The screening process involved identifying criteria for types of documents, publication language, the population and phenomena of interest, and time period (Stern et al. 2014). The purpose of this study was to assess national AI policy strategies as they relate to education. Therefore, the study applied the following inclusion/exclusion criteria:

  • Documents needed to be complete and resemble a national AI policy strategy. Some such documents describe themselves as preliminary reports or blueprints, working towards more robust or formalized policy strategies. Nevertheless, many were sufficiently robust so as to be considered as policy strategies. On the other hand, countries that had only announced task forces, funding initiatives, created websites, or otherwise did not have a well-developed document analogous to that of other countries were not included. This ensures countries can be compared fairly and speak to sufficiently detailed items of policy, with a sizable average of 62 pages per document.

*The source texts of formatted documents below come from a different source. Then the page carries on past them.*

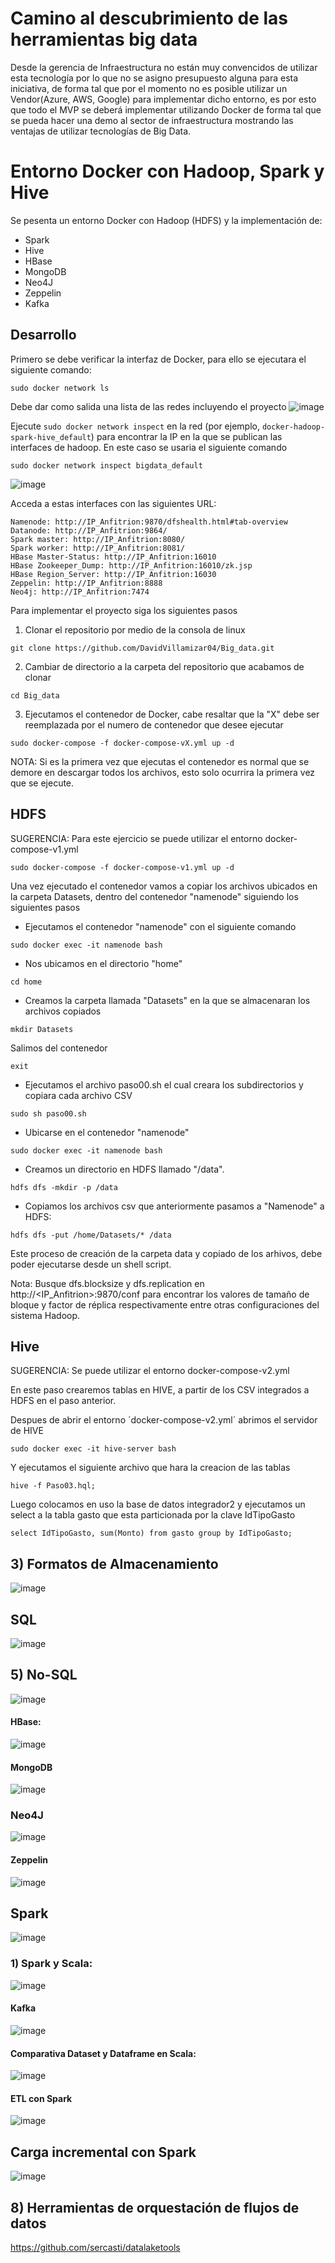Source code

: # Camino al descubrimiento de las herramientas big data #

Desde la gerencia de Infraestructura no están muy convencidos de utilizar esta tecnología por lo que no se asigno presupuesto alguna para esta iniciativa, de forma tal que por el momento no es posible utilizar un Vendor(Azure, AWS, Google) para implementar dicho entorno, es por esto que todo el MVP se deberá implementar utilizando Docker de forma tal que se pueda hacer una demo al sector de infraestructura mostrando las ventajas de utilizar tecnologías de Big Data.

# Entorno Docker con Hadoop, Spark y Hive 

Se pesenta un entorno Docker con Hadoop (HDFS) y la implementación de:
* Spark
* Hive
* HBase
* MongoDB
* Neo4J
* Zeppelin
* Kafka


## Desarrollo

Primero se debe verificar la interfaz de Docker, para ello se ejecutara el siguiente comando:
```
sudo docker network ls
```
Debe dar como salida una lista de las redes incluyendo el proyecto 
![image](https://github.com/DavidVillamizar04/Big_data/assets/154456308/126b328e-1ed4-41a1-84f2-dee587d2597e)


Ejecute `sudo docker network inspect` en la red (por ejemplo, `docker-hadoop-spark-hive_default`) para encontrar la IP en la que se publican las interfaces de hadoop. En este caso se usaria el siguiente comando
```
sudo docker network inspect bigdata_default
```
![image](https://github.com/DavidVillamizar04/Big_data/assets/154456308/f6d12c2f-8778-4de6-8d78-f0bb957b954a)

Acceda a estas interfaces con las siguientes URL:

```
Namenode: http://IP_Anfitrion:9870/dfshealth.html#tab-overview
Datanode: http://IP_Anfitrion:9864/
Spark master: http://IP_Anfitrion:8080/
Spark worker: http://IP_Anfitrion:8081/	
HBase Master-Status: http://IP_Anfitrion:16010
HBase Zookeeper_Dump: http://IP_Anfitrion:16010/zk.jsp
HBase Region_Server: http://IP_Anfitrion:16030
Zeppelin: http://IP_Anfitrion:8888
Neo4j: http://IP_Anfitrion:7474
```

Para implementar el proyecto siga los siguientes pasos

1. Clonar el repositorio por medio de la consola de linux
```
git clone https://github.com/DavidVillamizar04/Big_data.git
```
2. Cambiar de directorio a la carpeta del repositorio que acabamos de clonar
```
cd Big_data
```
3. Ejecutamos el contenedor de Docker, cabe resaltar que la "X" debe ser reemplazada por el numero de contenedor que desee ejecutar
```
sudo docker-compose -f docker-compose-vX.yml up -d
```
NOTA: Si es la primera vez que ejecutas el contenedor es normal que se demore en descargar todos los archivos, esto solo ocurrira la primera vez que se ejecute.

## HDFS

SUGERENCIA: Para este ejercicio se puede utilizar el entorno docker-compose-v1.yml
```
sudo docker-compose -f docker-compose-v1.yml up -d
```
Una vez ejecutado el contenedor vamos a copiar los archivos ubicados en la carpeta Datasets, dentro del contenedor "namenode" siguiendo los siguientes pasos
* Ejecutamos el contenedor "namenode" con el siguiente comando
```
sudo docker exec -it namenode bash
```
* Nos ubicamos en el directorio "home"
```
cd home
```
* Creamos la carpeta llamada "Datasets" en la que se almacenaran los archivos copiados
```
mkdir Datasets
```
Salimos del contenedor 
```
exit
```
* Ejecutamos el archivo paso00.sh el cual creara los subdirectorios y copiara cada archivo CSV
```
sudo sh paso00.sh
```

* Ubicarse en el contenedor "namenode"

```
sudo docker exec -it namenode bash
```

* Creamos un directorio en HDFS llamado "/data".

```
hdfs dfs -mkdir -p /data
```

* Copiamos los archivos csv que anteriormente pasamos a "Namenode" a HDFS:
```
hdfs dfs -put /home/Datasets/* /data
```

Este proceso de creación de la carpeta data y copiado de los arhivos, debe poder ejecutarse desde un shell script.

Nota: Busque dfs.blocksize y dfs.replication en http://<IP_Anfitrion>:9870/conf para encontrar los valores de tamaño de bloque y factor de réplica respectivamente entre otras configuraciones del sistema Hadoop.

## Hive

SUGERENCIA: Se puede utilizar el entorno docker-compose-v2.yml

En este paso crearemos tablas en HIVE, a partir de los CSV integrados a HDFS en el paso anterior.

Despues de abrir el entorno ´docker-compose-v2.yml´ abrimos el servidor de HIVE
```
sudo docker exec -it hive-server bash
```
Y ejecutamos el siguiente archivo que hara la creacion de las tablas
```
hive -f Paso03.hql;
```
Luego colocamos en uso la base de datos integrador2 y ejecutamos un select a la tabla gasto que esta particionada por la clave IdTipoGasto
```
select IdTipoGasto, sum(Monto) from gasto group by IdTipoGasto;
```
## 3) Formatos de Almacenamiento

![image](https://github.com/DavidVillamizar04/Big_data/assets/154456308/8bb82ca5-1d86-4bd6-a345-14fa862a6d51)

## SQL

![image](https://github.com/DavidVillamizar04/Big_data/assets/154456308/7acf5225-da05-42b2-b70c-0000a42386d4)


## 5) No-SQL

![image](https://github.com/DavidVillamizar04/Big_data/assets/154456308/98480103-34b0-40a1-8bf2-0018b16a3b63)

#### HBase:

![image](https://github.com/DavidVillamizar04/Big_data/assets/154456308/5613b734-39be-43f8-a545-4347539bb108)
		

#### MongoDB

![image](https://github.com/DavidVillamizar04/Big_data/assets/154456308/c9918d08-5a55-48d2-aed7-8b9d3fc9bd3d)

	
### Neo4J

![image](https://github.com/DavidVillamizar04/Big_data/assets/154456308/190d8bb4-839d-4e8e-8b3c-e841e0654600)


#### Zeppelin

![image](https://github.com/DavidVillamizar04/Big_data/assets/154456308/ba9fac63-35ba-41fe-bea3-b3a684239be9)


## Spark

![image](https://github.com/DavidVillamizar04/Big_data/assets/154456308/d7b54dd0-4108-4724-9eb8-fc7ef6045398)


### 1) Spark y Scala:

![image](https://github.com/DavidVillamizar04/Big_data/assets/154456308/86ddf79d-7132-4bd5-ae40-f50a8df3de01)

#### Kafka	

![image](https://github.com/DavidVillamizar04/Big_data/assets/154456308/4a2d8e6c-937a-4d9d-a783-aaa5f9546b5c)


#### Comparativa Dataset y Dataframe en Scala:

![image](https://github.com/DavidVillamizar04/Big_data/assets/154456308/aa72f66d-5848-4409-a3de-4913ca34f832)


#### ETL con Spark

![image](https://github.com/DavidVillamizar04/Big_data/assets/154456308/4ae7e30e-c0ed-4611-8097-512acd20f3a5)


## Carga incremental con Spark 

![image](https://github.com/DavidVillamizar04/Big_data/assets/154456308/c368134a-3448-4c44-9248-c2a15a8c485e)

## 8) Herramientas de orquestación de flujos de datos

https://github.com/sercasti/datalaketools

  • Documents needed to be in English, due to the author’s limited language proficiency. However, in a number of cases, governments had produced official English-language translations (e.g., Finland, Italy). While automated translation of non-English documents (e.g., Google Translate) may not be of sufficient quality, there was one unofficial but high-quality translation included in the final sample, of China’s AI policy strategy, performed by the Foundation for Law and International Affairs.

  • The study also excluded documents produced by inter-governmental organizations, such as the United Nations, the Organization for Economic Cooperation and Development, and the European Union. While these documents are no doubt important, they address a different scope, as they are relatively distant from national-level institutions, funding activities, and other policy activities, such as those involving education policy. This makes these documents less comparable to national-level AI policy strategies.

  • Finally, in a number of cases, countries produced multiple documents that were potentially relevant to AI policy. Only one document was selected per country. The chosen document was typically the most robust and the most recent, at times an evolution of a previous draft or more preliminary document. Further, some candidate documents were not representative of an overarching national AI policy strategy. For example, documents from Germany addressing autonomous vehicle policy and from Finland addressing work in the age of AI were excluded in preference of Germany’s National Strategy for AI and Finland’s Age of AI. This screening criteria helped to ensure that individual countries were not overrepresented, that information analyzed was not redundant, and that the most robust, high-quality, and comparable policy strategies were selected in each case.

Of the 76 candidate documents, eight did not resemble a complete national policy strategy document, one was not available in English, 13 were inter-governmental, and 30 were excluded in favor of more representative documents. Screening resulted in a final sample of 24 national AI policy strategies.

Codebook Development

After identifying the final sample, the analytical strategy began with the development of a preliminary set of topics, in the form of a codebook (Miles et al. 2014; Thomas 2006). These topics in the codebook were chosen based on the study’s conceptual scope and framework, the author’s subject matter knowledge, and previous exposure to AI policy strategies. The scope of interest was any discussion of education, construed as broadly as possible, such as youth and adult education, training and re-skilling, investing in educational systems, public education and awareness, the need to develop more AI talent (e.g., computer scientists, engineers), and social and ethical issues related to AI and education.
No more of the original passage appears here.